> _Exercise requirements_
Only the lines below from the one containing "window (seconds) |" to the one containing "## 🔒 Security Notes" should be repeated, both included and unchanged.

> _Dataset excerpts_
- - - -

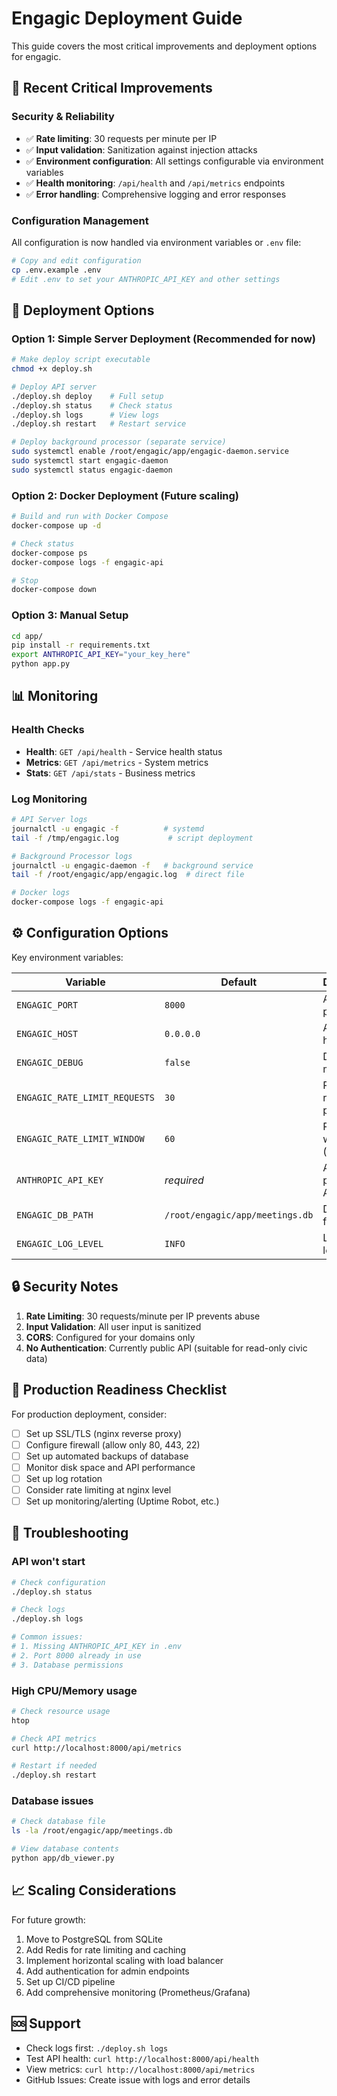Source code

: # Engagic Deployment Guide

This guide covers the most critical improvements and deployment options for engagic.

## 🔧 Recent Critical Improvements

### Security & Reliability
- ✅ **Rate limiting**: 30 requests per minute per IP
- ✅ **Input validation**: Sanitization against injection attacks
- ✅ **Environment configuration**: All settings configurable via environment variables
- ✅ **Health monitoring**: `/api/health` and `/api/metrics` endpoints
- ✅ **Error handling**: Comprehensive logging and error responses

### Configuration Management
All configuration is now handled via environment variables or `.env` file:

```bash
# Copy and edit configuration
cp .env.example .env
# Edit .env to set your ANTHROPIC_API_KEY and other settings
```

## 🚀 Deployment Options

### Option 1: Simple Server Deployment (Recommended for now)

```bash
# Make deploy script executable
chmod +x deploy.sh

# Deploy API server
./deploy.sh deploy    # Full setup
./deploy.sh status    # Check status
./deploy.sh logs      # View logs
./deploy.sh restart   # Restart service

# Deploy background processor (separate service)
sudo systemctl enable /root/engagic/app/engagic-daemon.service
sudo systemctl start engagic-daemon
sudo systemctl status engagic-daemon
```

### Option 2: Docker Deployment (Future scaling)

```bash
# Build and run with Docker Compose
docker-compose up -d

# Check status
docker-compose ps
docker-compose logs -f engagic-api

# Stop
docker-compose down
```

### Option 3: Manual Setup

```bash
cd app/
pip install -r requirements.txt
export ANTHROPIC_API_KEY="your_key_here"
python app.py
```

## 📊 Monitoring

### Health Checks
- **Health**: `GET /api/health` - Service health status
- **Metrics**: `GET /api/metrics` - System metrics
- **Stats**: `GET /api/stats` - Business metrics

### Log Monitoring
```bash
# API Server logs
journalctl -u engagic -f          # systemd
tail -f /tmp/engagic.log           # script deployment

# Background Processor logs  
journalctl -u engagic-daemon -f   # background service
tail -f /root/engagic/app/engagic.log  # direct file

# Docker logs
docker-compose logs -f engagic-api
```

## ⚙️ Configuration Options

Key environment variables:

| Variable | Default | Description |
|----------|---------|-------------|
| `ENGAGIC_PORT` | `8000` | API server port |
| `ENGAGIC_HOST` | `0.0.0.0` | API server host |
| `ENGAGIC_DEBUG` | `false` | Debug mode |
| `ENGAGIC_RATE_LIMIT_REQUESTS` | `30` | Rate limit requests per window |
| `ENGAGIC_RATE_LIMIT_WINDOW` | `60` | Rate limit window (seconds) |
| `ANTHROPIC_API_KEY` | *required* | AI processing API key |
| `ENGAGIC_DB_PATH` | `/root/engagic/app/meetings.db` | Database file path |
| `ENGAGIC_LOG_LEVEL` | `INFO` | Logging level |

## 🔒 Security Notes

1. **Rate Limiting**: 30 requests/minute per IP prevents abuse
2. **Input Validation**: All user input is sanitized
3. **CORS**: Configured for your domains only
4. **No Authentication**: Currently public API (suitable for read-only civic data)

## 🚨 Production Readiness Checklist

For production deployment, consider:

- [ ] Set up SSL/TLS (nginx reverse proxy)
- [ ] Configure firewall (allow only 80, 443, 22)
- [ ] Set up automated backups of database
- [ ] Monitor disk space and API performance
- [ ] Set up log rotation
- [ ] Consider rate limiting at nginx level
- [ ] Set up monitoring/alerting (Uptime Robot, etc.)

## 🐛 Troubleshooting

### API won't start
```bash
# Check configuration
./deploy.sh status

# Check logs
./deploy.sh logs

# Common issues:
# 1. Missing ANTHROPIC_API_KEY in .env
# 2. Port 8000 already in use
# 3. Database permissions
```

### High CPU/Memory usage
```bash
# Check resource usage
htop

# Check API metrics
curl http://localhost:8000/api/metrics

# Restart if needed
./deploy.sh restart
```

### Database issues
```bash
# Check database file
ls -la /root/engagic/app/meetings.db

# View database contents
python app/db_viewer.py
```

## 📈 Scaling Considerations

For future growth:
1. Move to PostgreSQL from SQLite
2. Add Redis for rate limiting and caching
3. Implement horizontal scaling with load balancer
4. Add authentication for admin endpoints
5. Set up CI/CD pipeline
6. Add comprehensive monitoring (Prometheus/Grafana)

## 🆘 Support

- Check logs first: `./deploy.sh logs`
- Test API health: `curl http://localhost:8000/api/health`
- View metrics: `curl http://localhost:8000/api/metrics`
- GitHub Issues: Create issue with logs and error details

- - - -

> _Solved problem_
| `ENGAGIC_RATE_LIMIT_WINDOW` | `60` | Rate limit window (seconds) |
| `ANTHROPIC_API_KEY` | *required* | AI processing API key |
| `ENGAGIC_DB_PATH` | `/root/engagic/app/meetings.db` | Database file path |
| `ENGAGIC_LOG_LEVEL` | `INFO` | Logging level |

## 🔒 Security Notes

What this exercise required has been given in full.